Language of document :

Beroep ingesteld op 11 juni 2012 - Alban Giacomo / Commissie

(Zaak T-259/12)

Procestaal: Italiaans

Partijen

Verzoekende partij: Alban Giacomo SpA (Romano d'Ezzelino, Italië) (vertegenwoordigers: S. Nanni Costa, F. Di Gianni, G. Coppo, advocaten)

Verwerende partij: Europese Commissie

Conclusies

De verzoekende partij verzoekt het Gerecht:

de aan verzoekster opgelegde geldboete nietig te verklaren of, subsidiair, te verlagen, indien nodig met gebruikmaking van de materiële bevoegdheid waarover het in de zin van artikel 261 VWEU beschikt;

de Commissie te verwijzen in de kosten van de procedure.
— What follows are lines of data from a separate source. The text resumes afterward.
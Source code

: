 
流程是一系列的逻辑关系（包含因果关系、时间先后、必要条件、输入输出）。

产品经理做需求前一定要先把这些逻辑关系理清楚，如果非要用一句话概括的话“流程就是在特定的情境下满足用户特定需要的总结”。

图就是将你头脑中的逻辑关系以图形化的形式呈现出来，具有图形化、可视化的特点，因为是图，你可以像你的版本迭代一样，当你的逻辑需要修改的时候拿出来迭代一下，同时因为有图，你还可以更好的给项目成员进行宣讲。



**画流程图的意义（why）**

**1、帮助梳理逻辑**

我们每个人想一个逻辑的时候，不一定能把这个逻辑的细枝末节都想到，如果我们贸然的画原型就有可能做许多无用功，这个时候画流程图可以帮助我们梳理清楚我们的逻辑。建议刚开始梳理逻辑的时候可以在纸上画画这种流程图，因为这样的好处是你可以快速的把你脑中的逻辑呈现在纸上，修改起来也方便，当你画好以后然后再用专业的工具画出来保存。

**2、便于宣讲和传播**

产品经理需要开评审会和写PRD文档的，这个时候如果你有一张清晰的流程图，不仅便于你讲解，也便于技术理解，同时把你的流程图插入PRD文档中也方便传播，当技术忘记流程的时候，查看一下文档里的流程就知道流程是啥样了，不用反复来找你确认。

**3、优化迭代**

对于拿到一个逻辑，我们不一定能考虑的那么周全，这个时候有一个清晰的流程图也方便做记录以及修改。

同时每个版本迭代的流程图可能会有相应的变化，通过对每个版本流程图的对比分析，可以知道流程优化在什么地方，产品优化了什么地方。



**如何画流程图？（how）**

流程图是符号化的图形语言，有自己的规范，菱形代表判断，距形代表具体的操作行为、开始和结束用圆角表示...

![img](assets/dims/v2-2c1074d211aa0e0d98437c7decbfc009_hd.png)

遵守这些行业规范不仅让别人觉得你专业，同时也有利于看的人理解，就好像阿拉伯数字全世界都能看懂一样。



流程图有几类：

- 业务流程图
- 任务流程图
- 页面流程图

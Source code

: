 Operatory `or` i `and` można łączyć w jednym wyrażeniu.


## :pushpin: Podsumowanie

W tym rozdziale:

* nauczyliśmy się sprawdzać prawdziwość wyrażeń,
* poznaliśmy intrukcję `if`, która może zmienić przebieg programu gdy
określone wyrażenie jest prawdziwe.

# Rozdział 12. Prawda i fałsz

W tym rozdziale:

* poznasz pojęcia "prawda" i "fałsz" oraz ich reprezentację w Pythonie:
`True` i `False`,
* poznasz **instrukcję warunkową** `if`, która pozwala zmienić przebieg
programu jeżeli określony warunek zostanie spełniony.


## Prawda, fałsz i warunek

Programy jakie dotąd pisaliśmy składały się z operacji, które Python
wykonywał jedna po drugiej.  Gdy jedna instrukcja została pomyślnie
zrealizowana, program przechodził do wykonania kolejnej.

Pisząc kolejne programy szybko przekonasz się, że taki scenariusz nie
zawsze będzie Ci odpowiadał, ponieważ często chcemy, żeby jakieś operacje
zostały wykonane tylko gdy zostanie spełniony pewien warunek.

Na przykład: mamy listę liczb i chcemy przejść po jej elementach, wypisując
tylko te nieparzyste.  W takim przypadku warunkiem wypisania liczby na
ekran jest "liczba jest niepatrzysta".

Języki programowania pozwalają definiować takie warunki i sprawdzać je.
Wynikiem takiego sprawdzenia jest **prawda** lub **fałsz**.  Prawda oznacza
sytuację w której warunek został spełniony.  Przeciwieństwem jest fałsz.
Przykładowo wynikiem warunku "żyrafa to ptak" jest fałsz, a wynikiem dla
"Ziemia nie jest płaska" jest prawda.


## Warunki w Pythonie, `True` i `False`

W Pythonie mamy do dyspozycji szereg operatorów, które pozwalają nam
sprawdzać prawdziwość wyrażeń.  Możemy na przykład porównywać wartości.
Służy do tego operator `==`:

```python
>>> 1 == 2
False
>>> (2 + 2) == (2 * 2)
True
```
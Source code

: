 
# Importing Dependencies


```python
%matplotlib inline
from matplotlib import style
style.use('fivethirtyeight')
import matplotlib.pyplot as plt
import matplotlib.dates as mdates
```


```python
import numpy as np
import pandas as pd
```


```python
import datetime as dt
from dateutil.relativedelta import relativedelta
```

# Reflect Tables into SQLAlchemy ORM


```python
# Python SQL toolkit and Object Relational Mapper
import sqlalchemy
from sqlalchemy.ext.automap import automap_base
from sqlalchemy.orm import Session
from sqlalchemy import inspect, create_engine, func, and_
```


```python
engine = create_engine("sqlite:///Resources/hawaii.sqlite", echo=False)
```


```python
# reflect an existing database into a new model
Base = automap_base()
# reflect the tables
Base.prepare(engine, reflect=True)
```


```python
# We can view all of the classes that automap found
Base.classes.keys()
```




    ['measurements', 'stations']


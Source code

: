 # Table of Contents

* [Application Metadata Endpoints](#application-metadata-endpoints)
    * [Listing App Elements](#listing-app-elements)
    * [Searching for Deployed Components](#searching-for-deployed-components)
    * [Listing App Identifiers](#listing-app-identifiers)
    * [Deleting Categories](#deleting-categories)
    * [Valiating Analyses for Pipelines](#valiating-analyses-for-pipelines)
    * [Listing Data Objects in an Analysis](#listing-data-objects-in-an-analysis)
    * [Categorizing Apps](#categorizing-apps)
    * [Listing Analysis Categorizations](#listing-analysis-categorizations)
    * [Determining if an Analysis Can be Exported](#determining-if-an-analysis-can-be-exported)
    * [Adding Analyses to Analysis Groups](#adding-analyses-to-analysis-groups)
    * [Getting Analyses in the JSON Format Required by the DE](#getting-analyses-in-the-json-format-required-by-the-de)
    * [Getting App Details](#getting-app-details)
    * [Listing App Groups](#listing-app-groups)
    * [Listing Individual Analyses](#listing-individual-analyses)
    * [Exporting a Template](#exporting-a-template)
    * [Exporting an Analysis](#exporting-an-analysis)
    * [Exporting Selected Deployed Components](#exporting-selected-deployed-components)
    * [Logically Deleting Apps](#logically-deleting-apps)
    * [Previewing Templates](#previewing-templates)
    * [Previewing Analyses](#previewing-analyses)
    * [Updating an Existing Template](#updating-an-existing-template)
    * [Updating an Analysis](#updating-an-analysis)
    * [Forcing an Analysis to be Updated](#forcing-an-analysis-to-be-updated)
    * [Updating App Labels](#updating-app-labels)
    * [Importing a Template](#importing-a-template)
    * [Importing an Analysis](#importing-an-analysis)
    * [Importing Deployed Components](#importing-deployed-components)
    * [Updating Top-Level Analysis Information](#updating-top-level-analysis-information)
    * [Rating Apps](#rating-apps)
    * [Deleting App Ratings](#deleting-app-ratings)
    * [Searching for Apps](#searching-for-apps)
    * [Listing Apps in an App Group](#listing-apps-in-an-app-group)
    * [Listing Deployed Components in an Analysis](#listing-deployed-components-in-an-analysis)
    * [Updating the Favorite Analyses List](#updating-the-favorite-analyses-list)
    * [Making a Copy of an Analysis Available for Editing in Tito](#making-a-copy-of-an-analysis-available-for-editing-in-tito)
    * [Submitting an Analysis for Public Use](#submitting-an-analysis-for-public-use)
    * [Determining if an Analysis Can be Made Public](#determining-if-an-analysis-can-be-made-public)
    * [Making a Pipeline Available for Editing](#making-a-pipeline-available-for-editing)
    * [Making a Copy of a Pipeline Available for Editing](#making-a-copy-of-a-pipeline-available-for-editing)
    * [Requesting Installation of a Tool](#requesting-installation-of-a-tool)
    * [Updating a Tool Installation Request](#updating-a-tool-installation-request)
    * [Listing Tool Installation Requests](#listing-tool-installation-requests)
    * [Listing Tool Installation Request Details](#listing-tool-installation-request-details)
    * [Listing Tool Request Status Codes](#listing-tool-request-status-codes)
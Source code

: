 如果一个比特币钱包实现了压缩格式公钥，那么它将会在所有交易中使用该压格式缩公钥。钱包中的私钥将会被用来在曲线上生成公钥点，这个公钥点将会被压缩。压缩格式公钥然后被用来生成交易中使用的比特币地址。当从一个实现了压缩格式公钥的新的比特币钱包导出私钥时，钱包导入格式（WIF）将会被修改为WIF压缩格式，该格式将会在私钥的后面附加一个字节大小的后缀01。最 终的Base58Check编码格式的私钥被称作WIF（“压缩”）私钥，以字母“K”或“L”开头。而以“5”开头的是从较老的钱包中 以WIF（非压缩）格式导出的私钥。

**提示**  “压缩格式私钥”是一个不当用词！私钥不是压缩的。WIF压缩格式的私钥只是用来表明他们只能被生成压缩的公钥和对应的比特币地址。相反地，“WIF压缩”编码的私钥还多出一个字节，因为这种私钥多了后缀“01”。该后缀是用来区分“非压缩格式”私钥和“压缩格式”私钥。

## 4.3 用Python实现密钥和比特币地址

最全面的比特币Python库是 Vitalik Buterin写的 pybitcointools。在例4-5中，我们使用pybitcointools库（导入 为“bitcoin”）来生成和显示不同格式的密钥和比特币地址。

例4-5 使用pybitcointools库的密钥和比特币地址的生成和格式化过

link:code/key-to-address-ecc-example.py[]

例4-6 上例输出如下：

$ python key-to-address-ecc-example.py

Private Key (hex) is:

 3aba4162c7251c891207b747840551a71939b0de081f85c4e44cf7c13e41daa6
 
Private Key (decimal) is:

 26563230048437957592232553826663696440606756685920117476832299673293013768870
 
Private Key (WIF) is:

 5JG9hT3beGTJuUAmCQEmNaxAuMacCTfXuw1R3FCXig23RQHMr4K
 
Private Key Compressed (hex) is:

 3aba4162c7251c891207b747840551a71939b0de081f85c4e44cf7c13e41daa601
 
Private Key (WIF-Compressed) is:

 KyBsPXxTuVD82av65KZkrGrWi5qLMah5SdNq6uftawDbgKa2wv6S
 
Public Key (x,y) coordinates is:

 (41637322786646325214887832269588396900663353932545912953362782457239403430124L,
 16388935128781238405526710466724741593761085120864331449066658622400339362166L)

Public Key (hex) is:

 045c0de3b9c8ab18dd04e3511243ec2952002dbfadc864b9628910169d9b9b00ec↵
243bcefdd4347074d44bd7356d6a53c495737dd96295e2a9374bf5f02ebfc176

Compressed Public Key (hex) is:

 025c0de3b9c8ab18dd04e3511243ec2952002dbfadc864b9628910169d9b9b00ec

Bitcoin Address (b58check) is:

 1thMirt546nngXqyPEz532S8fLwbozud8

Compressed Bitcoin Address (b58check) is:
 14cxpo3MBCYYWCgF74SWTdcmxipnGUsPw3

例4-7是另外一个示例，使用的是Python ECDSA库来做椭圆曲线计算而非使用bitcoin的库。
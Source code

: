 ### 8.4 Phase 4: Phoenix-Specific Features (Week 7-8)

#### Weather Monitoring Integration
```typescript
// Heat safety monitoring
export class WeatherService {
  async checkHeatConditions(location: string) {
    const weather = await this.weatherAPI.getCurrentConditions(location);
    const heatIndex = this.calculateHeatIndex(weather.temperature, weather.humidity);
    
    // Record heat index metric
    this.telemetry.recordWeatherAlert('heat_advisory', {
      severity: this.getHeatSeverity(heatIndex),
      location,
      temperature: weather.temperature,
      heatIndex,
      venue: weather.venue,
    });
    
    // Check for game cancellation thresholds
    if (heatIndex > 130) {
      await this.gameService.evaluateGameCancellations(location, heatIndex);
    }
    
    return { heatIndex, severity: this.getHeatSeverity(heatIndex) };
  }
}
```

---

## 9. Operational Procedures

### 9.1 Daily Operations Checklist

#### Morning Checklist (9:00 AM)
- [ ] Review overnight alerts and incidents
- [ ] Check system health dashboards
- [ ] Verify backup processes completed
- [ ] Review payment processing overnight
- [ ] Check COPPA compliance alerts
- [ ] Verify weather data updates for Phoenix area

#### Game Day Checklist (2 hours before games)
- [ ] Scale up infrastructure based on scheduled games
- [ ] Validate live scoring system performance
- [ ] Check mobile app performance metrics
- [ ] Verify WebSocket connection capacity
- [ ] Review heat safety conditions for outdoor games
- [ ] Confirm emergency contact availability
Middelen en voornaamste argumenten

Het in deze zaak bestreden besluit is hetzelfde als dat in zaak T-248/12, Carl Fuhr GmbH & Co. KG/Commissie.

Ter ondersteuning van haar beroep voert de verzoekende partij twee middelen aan.

Eerste middel, ontleend aan de onrechtmatigheid van de vaststelling van de duur van de inbreuk die aan Alban Giacomo Spa wordt toegerekend.

Met het eerste middel voert verzoekster aan dat de haar verweten inbreuk is beëindigd bij gelegenheid van de laatste vergadering waaraan zij heeft deelgenomen, zijnde 11 september 2006, en niet tegelijkertijd met de inspecties die de Commissie op 3 juli 2007 heeft uitgevoerd.

Ter ondersteuning van het middel voert verzoekster de volgende argumenten aan: (i) het is niet bewezen dat verzoekster tijdens de vergadering van 11 september 2006 een overeenkomst over de verhoging van de prijzen voor 2007 heeft gesloten; (ii) het is niet bewezen dat verzoekster aan de vermeende overeenkomst over de verhoging van de prijzen voor 2007 uitvoering heeft gegeven; (iii) het is niet bewezen dat verzoekster contacten met concurrenten heeft gehad na de vergadering van 11 september 2006.

Tweede middel, ontleend aan de onrechtmatigheid van de aan Alban Giacomo opgelegde geldboete, daar zij in strijd is met het beginsel van het persoonlijk karakter van straffen en sancties, het discriminatieverbod en de beginselen van gelijke behandeling en evenredigheid.

Met het tweede middel betoogt verzoekster dat de Commissie de aan haar opgelegde geldboete niet juist heeft afgestemd op de mate waarin zij verantwoordelijk is, vergeleken met de overige karteldeelnemers, hetgeen in strijd is met de fundamentele beginselen van de evenredigheid, de gelijke behandeling en het persoonlijke karakter van straffen en sancties.

Ter ondersteuning van het middel voert verzoekster de volgende argumenten aan: (i) het percentage van de verkopen dat voor de berekening van de geldboete is gebruikt is buitensporig hoog; (ii) alternatief, is de weigering om verzoekster het voordeel van een verzachtende omstandigheid te gunnen ongerechtvaardigd; (ii) alternatief, had de Commissie de aan verzoekster opgelegde geldboete aanzienlijke moeten verlagen.